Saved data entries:
Content starts
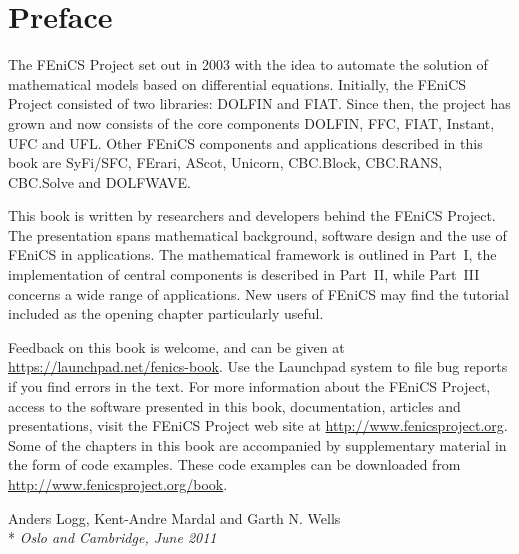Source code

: \tableofcontents


\chapter*{Preface}

\thispagestyle{empty}

The FEniCS Project set out in 2003 with the idea to automate the
solution of mathematical models based on differential equations.
Initially, the FEniCS Project consisted of two libraries: DOLFIN and
FIAT. Since then, the project has grown and now consists of the core
components DOLFIN, FFC, FIAT, Instant, UFC and UFL. Other FEniCS
components and applications described in this book are SyFi/SFC,
FErari, AScot, Unicorn, CBC.Block, CBC.RANS, CBC.Solve and DOLFWAVE.

This book is written by researchers and developers behind the FEniCS
Project. The presentation spans mathematical background, software
design and the use of FEniCS in applications. The mathematical
framework is outlined in Part~I, the implementation of central
components is described in Part~II, while Part~III concerns a wide
range of applications. New users of FEniCS may find the tutorial
included as the opening chapter particularly useful.

Feedback on this book is welcome, and can be given at
\url{https://launchpad.net/fenics-book}. Use the Launchpad system to
file bug reports if you find errors in the text. For more information
about the FEniCS Project, access to the software presented in this
book, documentation, articles and presentations, visit the FEniCS
Project web site at \url{http://www.fenicsproject.org}. Some of the
chapters in this book are accompanied by supplementary material in the
form of code examples. These code examples can be downloaded from
\url{http://www.fenicsproject.org/book}.

\vspace{1em}

\noindent
Anders Logg, Kent-Andre Mardal and Garth N. Wells \\*
\emph{Oslo and Cambridge, June 2011}

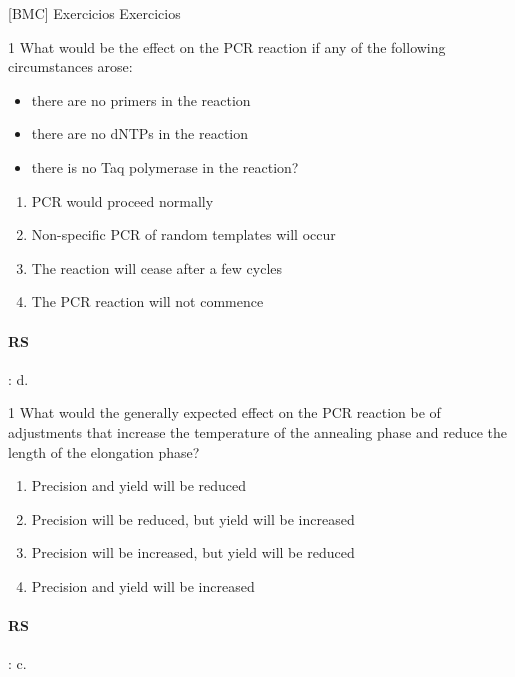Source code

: \documentclass[\mainfilename]{subfiles}
\begin{document}
\renewcommand\theenumi{\alph{enumi}}

[BMC]
{Exercicios}
{Exercicios}

\begin{questionBox}1{ %
    What would be the effect on the PCR reaction if any of the following circumstances arose:
} %
    \begin{itemize}
        \item there are no primers in the reaction
        \item there are no dNTPs in the reaction
        \item there is no Taq polymerase in the reaction?
    \end{itemize}

    \begin{enumerate}[label=\alph{enumi})]
        \item PCR would proceed normally
        \item Non-specific PCR of random templates will occur 
        \item The reaction will cease after a few cycles
        \item The PCR reaction will not commence
    \end{enumerate}

    \paragraph*{RS}: d. 
\end{questionBox}

\begin{questionBox}1{ %
    What would the generally expected effect on the PCR reaction be of adjustments that increase the temperature of the annealing phase and reduce the length of the elongation phase?
} %
    \begin{enumerate}[label=\alph{enumi})]
        \item Precision and yield will be reduced
        \item Precision will be reduced, but yield will be increased
        \item Precision will be increased, but yield will be reduced
        \item Precision and yield will be increased        
    \end{enumerate}

    \paragraph*{RS}: c.

\end{questionBox}
\end{document}
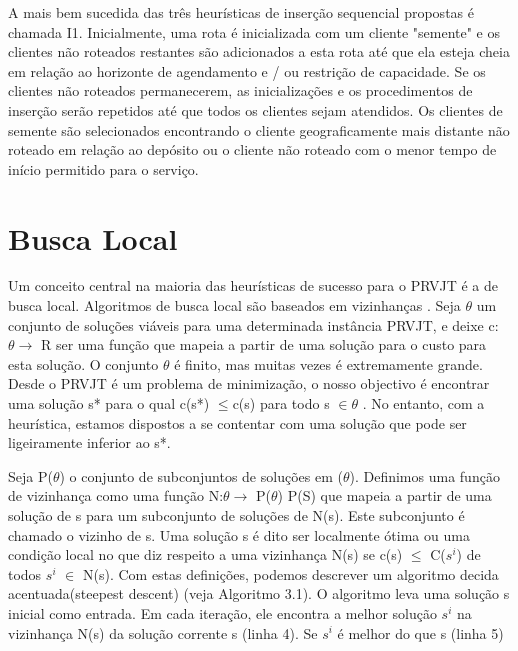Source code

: A mais bem sucedida das três heurísticas de inserção sequencial propostas é chamada I1. Inicialmente, uma rota é inicializada com um cliente "semente" e os clientes não roteados restantes são adicionados a esta rota até que ela esteja cheia em relação ao horizonte de agendamento e / ou restrição de capacidade. Se os clientes não roteados permanecerem, as inicializações e os procedimentos de inserção serão repetidos até que todos os clientes sejam atendidos. Os clientes de semente são selecionados encontrando o cliente geograficamente mais distante não roteado em relação ao depósito ou o cliente não roteado com o menor tempo de início permitido para o serviço.


\section{Busca Local}

Um conceito central na maioria das heurísticas de sucesso para o PRVJT é a de busca local. Algoritmos de busca local são baseados em vizinhanças . Seja $\theta$ um conjunto de soluções viáveis para uma determinada instância PRVJT, e deixe c: $\theta \to$ R ser uma função que mapeia a partir de uma solução para o custo para esta solução. O conjunto $\theta$ é finito, mas muitas vezes é extremamente grande. Desde o PRVJT é um problema de minimização, o nosso objectivo é encontrar uma solução s* para o qual c(s*) $ \leq $c(s) para todo s $\in \theta$ . No entanto, com a heurística, estamos dispostos a se contentar com uma solução que pode ser ligeiramente inferior ao s*.

 
 Seja P($\theta$) o conjunto de subconjuntos de soluções em ($\theta$). Definimos uma função de vizinhança como uma função N:$\theta \to $ P($\theta$) P(S) que mapeia a partir de uma solução de s para um subconjunto de soluções de N(s). Este subconjunto é chamado o vizinho de s. Uma solução s é dito ser localmente ótima ou uma condição local no que diz respeito a uma vizinhança N(s) se c(s) $ \leq $ C($s^i$) de todos $s^i$ $ \in $ N(s). Com estas definições, podemos descrever um algoritmo decida acentuada(steepest descent) (veja Algoritmo 3.1). O algoritmo leva uma solução s inicial como entrada. Em cada iteração, ele encontra a melhor solução $s^i$ na vizinhança N(s) da solução corrente s (linha 4). Se $s^i$ é melhor do que s (linha 5)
Content ends
- **Action item**
Exact reproduction of the entries above is what's needed; images stay out.

- **Task answer**
Source code

: \tableofcontents


\chapter*{Preface}

\thispagestyle{empty}

The FEniCS Project set out in 2003 with the idea to automate the
solution of mathematical models based on differential equations.
Initially, the FEniCS Project consisted of two libraries: DOLFIN and
FIAT. Since then, the project has grown and now consists of the core
components DOLFIN, FFC, FIAT, Instant, UFC and UFL. Other FEniCS
components and applications described in this book are SyFi/SFC,
FErari, AScot, Unicorn, CBC.Block, CBC.RANS, CBC.Solve and DOLFWAVE.

This book is written by researchers and developers behind the FEniCS
Project. The presentation spans mathematical background, software
design and the use of FEniCS in applications. The mathematical
framework is outlined in Part~I, the implementation of central
components is described in Part~II, while Part~III concerns a wide
range of applications. New users of FEniCS may find the tutorial
included as the opening chapter particularly useful.

Feedback on this book is welcome, and can be given at
\url{https://launchpad.net/fenics-book}. Use the Launchpad system to
file bug reports if you find errors in the text. For more information
about the FEniCS Project, access to the software presented in this
book, documentation, articles and presentations, visit the FEniCS
Project web site at \url{http://www.fenicsproject.org}. Some of the
chapters in this book are accompanied by supplementary material in the
form of code examples. These code examples can be downloaded from
\url{http://www.fenicsproject.org/book}.

\vspace{1em}

\noindent
Anders Logg, Kent-Andre Mardal and Garth N. Wells \\*
\emph{Oslo and Cambridge, June 2011}

Source code

: \documentclass[\mainfilename]{subfiles}
\begin{document}
\renewcommand\theenumi{\alph{enumi}}

[BMC]
{Exercicios}
{Exercicios}

\begin{questionBox}1{ %
    What would be the effect on the PCR reaction if any of the following circumstances arose:
} %
    \begin{itemize}
        \item there are no primers in the reaction
        \item there are no dNTPs in the reaction
        \item there is no Taq polymerase in the reaction?
    \end{itemize}

    \begin{enumerate}[label=\alph{enumi})]
        \item PCR would proceed normally
        \item Non-specific PCR of random templates will occur 
        \item The reaction will cease after a few cycles
        \item The PCR reaction will not commence
    \end{enumerate}

    \paragraph*{RS}: d. 
\end{questionBox}

\begin{questionBox}1{ %
    What would the generally expected effect on the PCR reaction be of adjustments that increase the temperature of the annealing phase and reduce the length of the elongation phase?
} %
    \begin{enumerate}[label=\alph{enumi})]
        \item Precision and yield will be reduced
        \item Precision will be reduced, but yield will be increased
        \item Precision will be increased, but yield will be reduced
        \item Precision and yield will be increased        
    \end{enumerate}

    \paragraph*{RS}: c.

\end{questionBox}
\end{document}
Source code

: A mais bem sucedida das três heurísticas de inserção sequencial propostas é chamada I1. Inicialmente, uma rota é inicializada com um cliente "semente" e os clientes não roteados restantes são adicionados a esta rota até que ela esteja cheia em relação ao horizonte de agendamento e / ou restrição de capacidade. Se os clientes não roteados permanecerem, as inicializações e os procedimentos de inserção serão repetidos até que todos os clientes sejam atendidos. Os clientes de semente são selecionados encontrando o cliente geograficamente mais distante não roteado em relação ao depósito ou o cliente não roteado com o menor tempo de início permitido para o serviço.


\section{Busca Local}

Um conceito central na maioria das heurísticas de sucesso para o PRVJT é a de busca local. Algoritmos de busca local são baseados em vizinhanças . Seja $\theta$ um conjunto de soluções viáveis para uma determinada instância PRVJT, e deixe c: $\theta \to$ R ser uma função que mapeia a partir de uma solução para o custo para esta solução. O conjunto $\theta$ é finito, mas muitas vezes é extremamente grande. Desde o PRVJT é um problema de minimização, o nosso objectivo é encontrar uma solução s* para o qual c(s*) $ \leq $c(s) para todo s $\in \theta$ . No entanto, com a heurística, estamos dispostos a se contentar com uma solução que pode ser ligeiramente inferior ao s*.

 
 Seja P($\theta$) o conjunto de subconjuntos de soluções em ($\theta$). Definimos uma função de vizinhança como uma função N:$\theta \to $ P($\theta$) P(S) que mapeia a partir de uma solução de s para um subconjunto de soluções de N(s). Este subconjunto é chamado o vizinho de s. Uma solução s é dito ser localmente ótima ou uma condição local no que diz respeito a uma vizinhança N(s) se c(s) $ \leq $ C($s^i$) de todos $s^i$ $ \in $ N(s). Com estas definições, podemos descrever um algoritmo decida acentuada(steepest descent) (veja Algoritmo 3.1). O algoritmo leva uma solução s inicial como entrada. Em cada iteração, ele encontra a melhor solução $s^i$ na vizinhança N(s) da solução corrente s (linha 4). Se $s^i$ é melhor do que s (linha 5)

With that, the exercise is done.